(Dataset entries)
****************************************
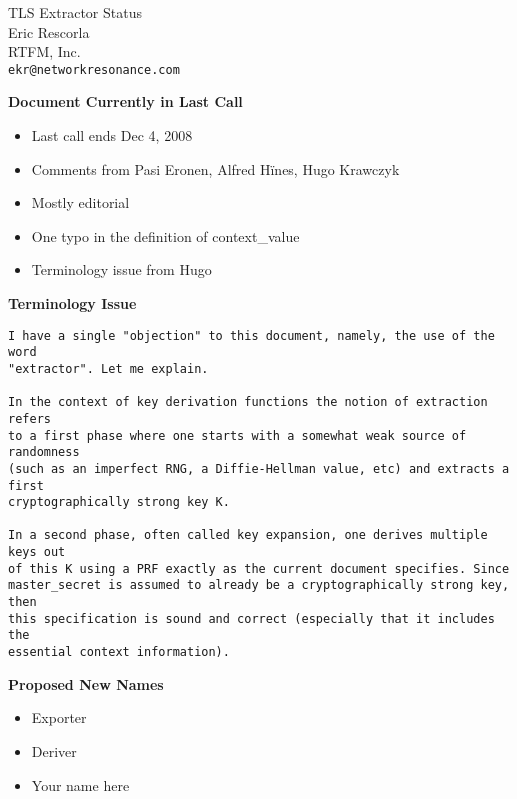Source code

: \documentclass[helvetica]{seminar}
\newcommand{\heading}[1]{%
  \begin{center} 
    \large\bf 
    #1 
  \end{center} 
  \vspace{.4 in}}
\begin{document}
        
\begin{slide}
\begin{center}
\LARGE{{\bf}TLS Extractor Status}\\

\vspace{.3 in}
\large{Eric Rescorla}\\
\large{RTFM, Inc.}\\
\large{\texttt{ekr@networkresonance.com}}
\end{center}
\end{slide}



\begin{slide}
\heading{Document Currently in Last Call}

\begin{itemize}
\item Last call ends Dec 4, 2008
\item Comments from Pasi Eronen, Alfred H\"{i}nes, Hugo Krawczyk
\item Mostly editorial
\item One typo in the definition of \textsf{context\_value}
\item Terminology issue from Hugo
\end{itemize}
\end{slide}


\begin{slide}
\heading{Terminology Issue}


\footnotesize{
\begin{verbatim}
I have a single "objection" to this document, namely, the use of the word
"extractor". Let me explain.

In the context of key derivation functions the notion of extraction refers
to a first phase where one starts with a somewhat weak source of randomness
(such as an imperfect RNG, a Diffie-Hellman value, etc) and extracts a first
cryptographically strong key K.

In a second phase, often called key expansion, one derives multiple keys out
of this K using a PRF exactly as the current document specifies. Since
master_secret is assumed to already be a cryptographically strong key, then
this specification is sound and correct (especially that it includes the
essential context information).
\end{verbatim}
}
\end{slide}


\begin{slide}
\heading{Proposed New Names}

\begin{itemize}
\item Exporter
\item Deriver
\item Your name here
\end{itemize}


\end{slide}
\end{document}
****************************************
**Work instruction**
Check each line above for the string "this" and show the ones that have it.

**Written solution**
I have a single "objection" to this document, namely, the use of the word
of this K using a PRF exactly as the current document specifies. Since
this specification is sound and correct (especially that it includes the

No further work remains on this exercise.